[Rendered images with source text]

- - - - - - -

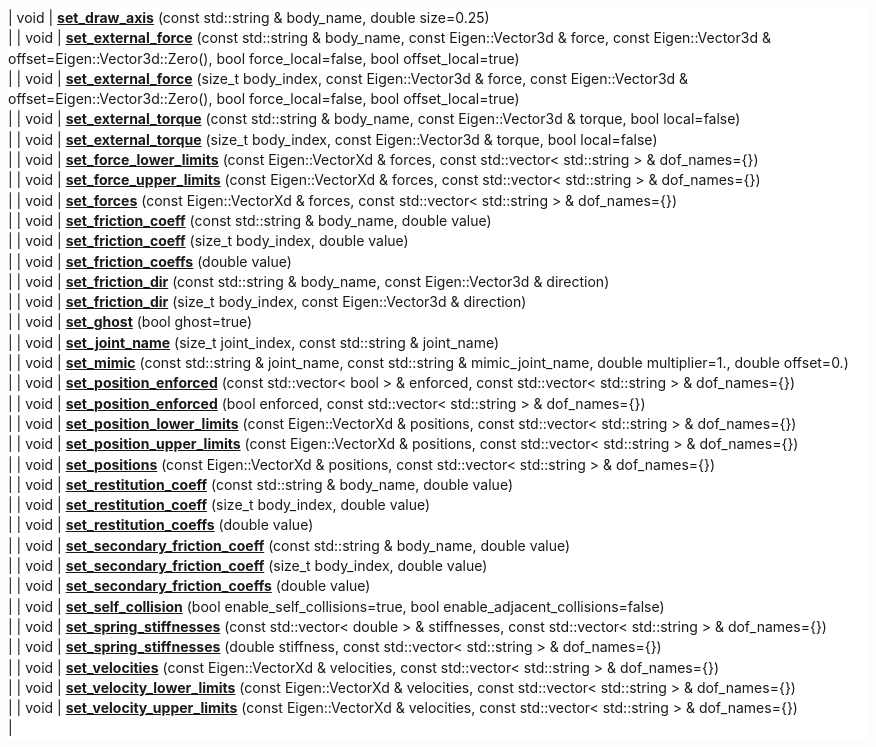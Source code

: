 |  void | [**set\_draw\_axis**](classrobot__dart_1_1Robot.md#function-set_draw_axis) (const std::string & body\_name, double size=0.25) <br> |
|  void | [**set\_external\_force**](classrobot__dart_1_1Robot.md#function-set_external_force-12) (const std::string & body\_name, const Eigen::Vector3d & force, const Eigen::Vector3d & offset=Eigen::Vector3d::Zero(), bool force\_local=false, bool offset\_local=true) <br> |
|  void | [**set\_external\_force**](classrobot__dart_1_1Robot.md#function-set_external_force-22) (size\_t body\_index, const Eigen::Vector3d & force, const Eigen::Vector3d & offset=Eigen::Vector3d::Zero(), bool force\_local=false, bool offset\_local=true) <br> |
|  void | [**set\_external\_torque**](classrobot__dart_1_1Robot.md#function-set_external_torque-12) (const std::string & body\_name, const Eigen::Vector3d & torque, bool local=false) <br> |
|  void | [**set\_external\_torque**](classrobot__dart_1_1Robot.md#function-set_external_torque-22) (size\_t body\_index, const Eigen::Vector3d & torque, bool local=false) <br> |
|  void | [**set\_force\_lower\_limits**](classrobot__dart_1_1Robot.md#function-set_force_lower_limits) (const Eigen::VectorXd & forces, const std::vector&lt; std::string &gt; & dof\_names={}) <br> |
|  void | [**set\_force\_upper\_limits**](classrobot__dart_1_1Robot.md#function-set_force_upper_limits) (const Eigen::VectorXd & forces, const std::vector&lt; std::string &gt; & dof\_names={}) <br> |
|  void | [**set\_forces**](classrobot__dart_1_1Robot.md#function-set_forces) (const Eigen::VectorXd & forces, const std::vector&lt; std::string &gt; & dof\_names={}) <br> |
|  void | [**set\_friction\_coeff**](classrobot__dart_1_1Robot.md#function-set_friction_coeff-12) (const std::string & body\_name, double value) <br> |
|  void | [**set\_friction\_coeff**](classrobot__dart_1_1Robot.md#function-set_friction_coeff-22) (size\_t body\_index, double value) <br> |
|  void | [**set\_friction\_coeffs**](classrobot__dart_1_1Robot.md#function-set_friction_coeffs) (double value) <br> |
|  void | [**set\_friction\_dir**](classrobot__dart_1_1Robot.md#function-set_friction_dir-12) (const std::string & body\_name, const Eigen::Vector3d & direction) <br> |
|  void | [**set\_friction\_dir**](classrobot__dart_1_1Robot.md#function-set_friction_dir-22) (size\_t body\_index, const Eigen::Vector3d & direction) <br> |
|  void | [**set\_ghost**](classrobot__dart_1_1Robot.md#function-set_ghost) (bool ghost=true) <br> |
|  void | [**set\_joint\_name**](classrobot__dart_1_1Robot.md#function-set_joint_name) (size\_t joint\_index, const std::string & joint\_name) <br> |
|  void | [**set\_mimic**](classrobot__dart_1_1Robot.md#function-set_mimic) (const std::string & joint\_name, const std::string & mimic\_joint\_name, double multiplier=1., double offset=0.) <br> |
|  void | [**set\_position\_enforced**](classrobot__dart_1_1Robot.md#function-set_position_enforced-12) (const std::vector&lt; bool &gt; & enforced, const std::vector&lt; std::string &gt; & dof\_names={}) <br> |
|  void | [**set\_position\_enforced**](classrobot__dart_1_1Robot.md#function-set_position_enforced-22) (bool enforced, const std::vector&lt; std::string &gt; & dof\_names={}) <br> |
|  void | [**set\_position\_lower\_limits**](classrobot__dart_1_1Robot.md#function-set_position_lower_limits) (const Eigen::VectorXd & positions, const std::vector&lt; std::string &gt; & dof\_names={}) <br> |
|  void | [**set\_position\_upper\_limits**](classrobot__dart_1_1Robot.md#function-set_position_upper_limits) (const Eigen::VectorXd & positions, const std::vector&lt; std::string &gt; & dof\_names={}) <br> |
|  void | [**set\_positions**](classrobot__dart_1_1Robot.md#function-set_positions) (const Eigen::VectorXd & positions, const std::vector&lt; std::string &gt; & dof\_names={}) <br> |
|  void | [**set\_restitution\_coeff**](classrobot__dart_1_1Robot.md#function-set_restitution_coeff-12) (const std::string & body\_name, double value) <br> |
|  void | [**set\_restitution\_coeff**](classrobot__dart_1_1Robot.md#function-set_restitution_coeff-22) (size\_t body\_index, double value) <br> |
|  void | [**set\_restitution\_coeffs**](classrobot__dart_1_1Robot.md#function-set_restitution_coeffs) (double value) <br> |
|  void | [**set\_secondary\_friction\_coeff**](classrobot__dart_1_1Robot.md#function-set_secondary_friction_coeff-12) (const std::string & body\_name, double value) <br> |
|  void | [**set\_secondary\_friction\_coeff**](classrobot__dart_1_1Robot.md#function-set_secondary_friction_coeff-22) (size\_t body\_index, double value) <br> |
|  void | [**set\_secondary\_friction\_coeffs**](classrobot__dart_1_1Robot.md#function-set_secondary_friction_coeffs) (double value) <br> |
|  void | [**set\_self\_collision**](classrobot__dart_1_1Robot.md#function-set_self_collision) (bool enable\_self\_collisions=true, bool enable\_adjacent\_collisions=false) <br> |
|  void | [**set\_spring\_stiffnesses**](classrobot__dart_1_1Robot.md#function-set_spring_stiffnesses-12) (const std::vector&lt; double &gt; & stiffnesses, const std::vector&lt; std::string &gt; & dof\_names={}) <br> |
|  void | [**set\_spring\_stiffnesses**](classrobot__dart_1_1Robot.md#function-set_spring_stiffnesses-22) (double stiffness, const std::vector&lt; std::string &gt; & dof\_names={}) <br> |
|  void | [**set\_velocities**](classrobot__dart_1_1Robot.md#function-set_velocities) (const Eigen::VectorXd & velocities, const std::vector&lt; std::string &gt; & dof\_names={}) <br> |
|  void | [**set\_velocity\_lower\_limits**](classrobot__dart_1_1Robot.md#function-set_velocity_lower_limits) (const Eigen::VectorXd & velocities, const std::vector&lt; std::string &gt; & dof\_names={}) <br> |
|  void | [**set\_velocity\_upper\_limits**](classrobot__dart_1_1Robot.md#function-set_velocity_upper_limits) (const Eigen::VectorXd & velocities, const std::vector&lt; std::string &gt; & dof\_names={}) <br> |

- - - - - - -

■ WHAT THE EXERCISE ASKS
Apply a filter for "direction" to the data above, then copy each line that matches.

■ OUTPUT BELOW
|  void | [**set\_friction\_dir**](classrobot__dart_1_1Robot.md#function-set_friction_dir-12) (const std::string & body\_name, const Eigen::Vector3d & direction) <br> |
|  void | [**set\_friction\_dir**](classrobot__dart_1_1Robot.md#function-set_friction_dir-22) (size\_t body\_index, const Eigen::Vector3d & direction) <br> |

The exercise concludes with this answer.